New research found that boiling water for 5 minutes reduced potentially harmful nano- and microplastics in hard water by up to 90% and soft water by up to 25%.

Scientists have found nano- and microplastics in everything from water bottles to human placentas. Despite their widespread distribution in the environment and the human body, the health impacts of these microscopic bits of plastic are unclear. Still, some research suggests that microplastics can lead to immune system problems, metabolic disorders, and specific types of cancer.

These potential health effects are why removing or reducing microplastics in food, water, and the environment is critical.
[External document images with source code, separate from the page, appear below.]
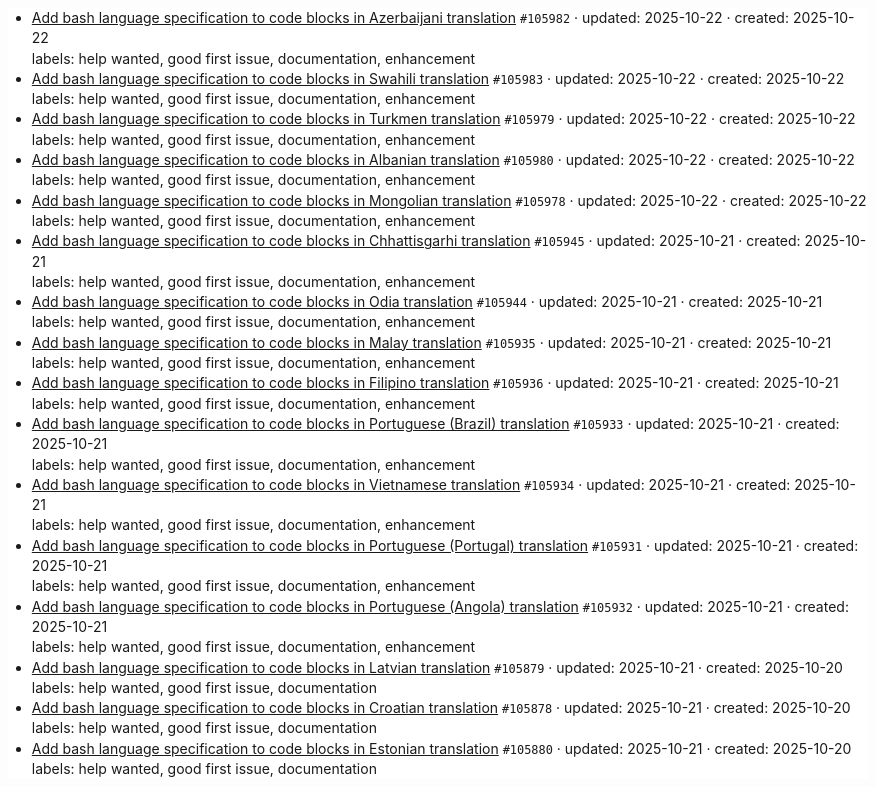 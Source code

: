 - <a href="https://github.com/firstcontributions/first-contributions/issues/105982">Add bash language specification to code blocks in Azerbaijani translation</a>  <code>#105982</code> · updated: 2025-10-22 · created: 2025-10-22  
  labels: help wanted, good first issue, documentation, enhancement
- <a href="https://github.com/firstcontributions/first-contributions/issues/105983">Add bash language specification to code blocks in Swahili translation</a>  <code>#105983</code> · updated: 2025-10-22 · created: 2025-10-22  
  labels: help wanted, good first issue, documentation, enhancement
- <a href="https://github.com/firstcontributions/first-contributions/issues/105979">Add bash language specification to code blocks in Turkmen translation</a>  <code>#105979</code> · updated: 2025-10-22 · created: 2025-10-22  
  labels: help wanted, good first issue, documentation, enhancement
- <a href="https://github.com/firstcontributions/first-contributions/issues/105980">Add bash language specification to code blocks in Albanian translation</a>  <code>#105980</code> · updated: 2025-10-22 · created: 2025-10-22  
  labels: help wanted, good first issue, documentation, enhancement
- <a href="https://github.com/firstcontributions/first-contributions/issues/105978">Add bash language specification to code blocks in Mongolian translation</a>  <code>#105978</code> · updated: 2025-10-22 · created: 2025-10-22  
  labels: help wanted, good first issue, documentation, enhancement
- <a href="https://github.com/firstcontributions/first-contributions/issues/105945">Add bash language specification to code blocks in Chhattisgarhi translation</a>  <code>#105945</code> · updated: 2025-10-21 · created: 2025-10-21  
  labels: help wanted, good first issue, documentation, enhancement
- <a href="https://github.com/firstcontributions/first-contributions/issues/105944">Add bash language specification to code blocks in Odia translation</a>  <code>#105944</code> · updated: 2025-10-21 · created: 2025-10-21  
  labels: help wanted, good first issue, documentation, enhancement
- <a href="https://github.com/firstcontributions/first-contributions/issues/105935">Add bash language specification to code blocks in Malay translation</a>  <code>#105935</code> · updated: 2025-10-21 · created: 2025-10-21  
  labels: help wanted, good first issue, documentation, enhancement
- <a href="https://github.com/firstcontributions/first-contributions/issues/105936">Add bash language specification to code blocks in Filipino translation</a>  <code>#105936</code> · updated: 2025-10-21 · created: 2025-10-21  
  labels: help wanted, good first issue, documentation, enhancement
- <a href="https://github.com/firstcontributions/first-contributions/issues/105933">Add bash language specification to code blocks in Portuguese (Brazil) translation</a>  <code>#105933</code> · updated: 2025-10-21 · created: 2025-10-21  
  labels: help wanted, good first issue, documentation, enhancement
- <a href="https://github.com/firstcontributions/first-contributions/issues/105934">Add bash language specification to code blocks in Vietnamese translation</a>  <code>#105934</code> · updated: 2025-10-21 · created: 2025-10-21  
  labels: help wanted, good first issue, documentation, enhancement
- <a href="https://github.com/firstcontributions/first-contributions/issues/105931">Add bash language specification to code blocks in Portuguese (Portugal) translation</a>  <code>#105931</code> · updated: 2025-10-21 · created: 2025-10-21  
  labels: help wanted, good first issue, documentation, enhancement
- <a href="https://github.com/firstcontributions/first-contributions/issues/105932">Add bash language specification to code blocks in Portuguese (Angola) translation</a>  <code>#105932</code> · updated: 2025-10-21 · created: 2025-10-21  
  labels: help wanted, good first issue, documentation, enhancement
- <a href="https://github.com/firstcontributions/first-contributions/issues/105879">Add bash language specification to code blocks in Latvian translation</a>  <code>#105879</code> · updated: 2025-10-21 · created: 2025-10-20  
  labels: help wanted, good first issue, documentation
- <a href="https://github.com/firstcontributions/first-contributions/issues/105878">Add bash language specification to code blocks in Croatian translation</a>  <code>#105878</code> · updated: 2025-10-21 · created: 2025-10-20  
  labels: help wanted, good first issue, documentation
- <a href="https://github.com/firstcontributions/first-contributions/issues/105880">Add bash language specification to code blocks in Estonian translation</a>  <code>#105880</code> · updated: 2025-10-21 · created: 2025-10-20  
  labels: help wanted, good first issue, documentation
But so far, scientists haven't figured out a simple and inexpensive method to accomplish this.

However, new research may have revealed a cost-effective and relatively easy way to reduce microplastics in drinking water.

The study, published on February 28 in Environmental Science & Technology Letters, found that boiling water for 5 minutes removed up to 90% of microplastics in hard water and up to 25% in soft water samples.

To conduct the research, the scientists added various amounts of nano- and microplastics to hard water samples that contained 300 mg of calcium carbonate per liter and soft water samples containing less than 60 mg.

They discovered that boiling the water produced a calcium carbonate buildup that trapped nano- and microplastics, including polystyrene, polyethylene, and polypropylene. The team could remove this microplastic-infused buildup by scrubbing the inside of the pot or kettle. Any remaining microplastics were removed by filtering the cooled water through a coffee filter.

Because soft water contains fewer minerals, microplastics have less calcium carbonate to bond to during the boiling process. This explains why boiling soft water only removed up to 25% of the plastics in the experiments.

"This simple boiling-water strategy can 'decontaminate' nano- and microplastics from household tap water and has the potential for harmlessly alleviating human intake of nano- and microplastics through water consumption," the study's authors wrote.

Aside from boiling water, a person can lower the amount of microplastics in drinking water by using water filtration systems. According to a 2023 study, systems that utilize membrane filtration with a small pore size may effectively reduce microplastics in household drinking water.